Тютчев любил всю природу во всей ее прелести и чистоте, правде и разнообразии. Но был один образ, к которому он обращался особенно охотно, то явно символизуя в нем свое глубочайшее порывание, то непосредственно изображая пейзаж, всегда захватывавший его мысль; это - картина горных вершин.

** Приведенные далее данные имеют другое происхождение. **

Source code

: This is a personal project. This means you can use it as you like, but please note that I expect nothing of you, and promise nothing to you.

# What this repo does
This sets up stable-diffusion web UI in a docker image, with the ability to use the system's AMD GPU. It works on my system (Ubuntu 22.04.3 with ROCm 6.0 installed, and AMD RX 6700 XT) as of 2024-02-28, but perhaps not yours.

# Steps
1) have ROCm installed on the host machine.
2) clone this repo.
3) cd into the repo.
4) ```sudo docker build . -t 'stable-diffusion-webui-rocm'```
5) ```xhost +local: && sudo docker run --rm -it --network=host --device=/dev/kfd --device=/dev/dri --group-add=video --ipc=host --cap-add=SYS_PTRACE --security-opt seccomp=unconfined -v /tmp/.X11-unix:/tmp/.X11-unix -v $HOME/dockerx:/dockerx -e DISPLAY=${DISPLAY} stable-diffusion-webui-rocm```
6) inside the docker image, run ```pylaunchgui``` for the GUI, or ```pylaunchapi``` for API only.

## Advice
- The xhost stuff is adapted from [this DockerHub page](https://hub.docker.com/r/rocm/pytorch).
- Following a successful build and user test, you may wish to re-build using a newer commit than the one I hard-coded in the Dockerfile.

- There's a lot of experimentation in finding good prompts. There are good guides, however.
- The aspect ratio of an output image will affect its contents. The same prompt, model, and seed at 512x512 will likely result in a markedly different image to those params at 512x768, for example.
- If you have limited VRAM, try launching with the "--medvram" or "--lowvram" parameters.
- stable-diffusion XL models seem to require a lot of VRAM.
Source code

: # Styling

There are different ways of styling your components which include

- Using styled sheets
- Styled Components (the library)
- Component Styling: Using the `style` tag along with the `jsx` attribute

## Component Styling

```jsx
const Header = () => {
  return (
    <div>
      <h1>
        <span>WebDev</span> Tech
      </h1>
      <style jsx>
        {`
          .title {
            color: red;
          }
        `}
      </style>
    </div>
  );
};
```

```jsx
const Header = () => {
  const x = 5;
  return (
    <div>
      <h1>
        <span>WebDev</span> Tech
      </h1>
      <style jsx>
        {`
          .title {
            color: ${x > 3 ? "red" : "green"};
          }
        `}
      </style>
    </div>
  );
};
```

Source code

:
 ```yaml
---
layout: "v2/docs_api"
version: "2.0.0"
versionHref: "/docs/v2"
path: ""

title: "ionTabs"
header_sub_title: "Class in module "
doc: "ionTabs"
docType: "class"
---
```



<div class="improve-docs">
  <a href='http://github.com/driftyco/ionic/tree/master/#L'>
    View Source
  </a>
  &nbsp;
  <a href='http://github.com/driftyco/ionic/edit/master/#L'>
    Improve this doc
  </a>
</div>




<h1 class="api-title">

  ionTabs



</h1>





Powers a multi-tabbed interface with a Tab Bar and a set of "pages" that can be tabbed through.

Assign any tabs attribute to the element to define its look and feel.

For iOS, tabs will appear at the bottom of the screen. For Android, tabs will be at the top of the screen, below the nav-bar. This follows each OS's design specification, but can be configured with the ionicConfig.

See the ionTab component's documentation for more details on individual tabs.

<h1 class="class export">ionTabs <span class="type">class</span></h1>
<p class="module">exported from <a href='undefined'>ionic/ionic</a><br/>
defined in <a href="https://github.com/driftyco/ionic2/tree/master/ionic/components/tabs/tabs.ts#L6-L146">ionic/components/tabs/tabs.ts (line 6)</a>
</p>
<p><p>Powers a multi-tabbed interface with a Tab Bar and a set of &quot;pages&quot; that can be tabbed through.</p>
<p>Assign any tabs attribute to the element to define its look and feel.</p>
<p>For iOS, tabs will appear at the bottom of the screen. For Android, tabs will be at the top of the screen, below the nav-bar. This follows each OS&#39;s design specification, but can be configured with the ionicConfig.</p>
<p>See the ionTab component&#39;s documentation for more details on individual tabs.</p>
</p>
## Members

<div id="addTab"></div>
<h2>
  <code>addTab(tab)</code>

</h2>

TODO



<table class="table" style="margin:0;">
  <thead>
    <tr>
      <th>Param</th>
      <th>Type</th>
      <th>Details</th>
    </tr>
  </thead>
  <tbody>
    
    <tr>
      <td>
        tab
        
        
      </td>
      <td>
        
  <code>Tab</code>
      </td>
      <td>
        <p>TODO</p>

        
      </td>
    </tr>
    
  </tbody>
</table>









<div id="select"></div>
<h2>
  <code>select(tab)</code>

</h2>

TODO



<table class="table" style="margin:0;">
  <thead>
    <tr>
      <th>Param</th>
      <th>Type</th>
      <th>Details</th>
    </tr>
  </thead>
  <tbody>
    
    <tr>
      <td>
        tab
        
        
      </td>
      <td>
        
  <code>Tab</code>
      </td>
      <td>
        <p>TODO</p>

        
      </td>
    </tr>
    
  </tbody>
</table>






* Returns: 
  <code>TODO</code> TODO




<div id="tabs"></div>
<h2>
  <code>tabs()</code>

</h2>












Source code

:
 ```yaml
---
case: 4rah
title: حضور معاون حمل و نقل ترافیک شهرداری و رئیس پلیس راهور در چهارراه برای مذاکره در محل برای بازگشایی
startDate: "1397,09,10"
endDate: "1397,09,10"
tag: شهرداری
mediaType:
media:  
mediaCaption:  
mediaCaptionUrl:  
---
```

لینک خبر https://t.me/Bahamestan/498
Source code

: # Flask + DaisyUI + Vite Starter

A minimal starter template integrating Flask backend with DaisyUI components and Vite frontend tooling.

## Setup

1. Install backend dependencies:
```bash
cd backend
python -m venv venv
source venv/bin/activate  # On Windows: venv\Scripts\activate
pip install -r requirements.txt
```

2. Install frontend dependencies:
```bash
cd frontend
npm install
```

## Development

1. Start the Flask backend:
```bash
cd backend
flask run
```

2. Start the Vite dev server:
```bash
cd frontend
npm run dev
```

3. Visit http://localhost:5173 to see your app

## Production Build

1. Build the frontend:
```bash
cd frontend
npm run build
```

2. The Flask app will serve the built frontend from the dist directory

Сидя в альпийской долине, он неизменно подымал свой взгляд вверх и видел:
А там, в торжественном покое,
Разоблаченная с утра,
Сияет Белая гора,
Как откровенье неземное...
И, наконец, не отрывая взгляда от «недоступных громад» с их «непорочными снегами» и отблеском полета ангелов, он связывал с ними свое непреходящее и неутолимое стремление ввысь:
Хоть я и свил гнездо в долине,
Но чувствую порой и я,
Как животворно на вершине
Бежит воздушная струя.
И с этим взором, неизменно и благоговейно обращенным ввысь, пребывает всегда образ Тютчева в нашей мысли. В конце концов, лучшим наследием, переданным нам в его лирике, остается то, что всегда составляет лучший нравственный вывод из всякого истинно художественного и истинно филисофского произведения, неумолкающее увещание: «горе́ имеем сердца».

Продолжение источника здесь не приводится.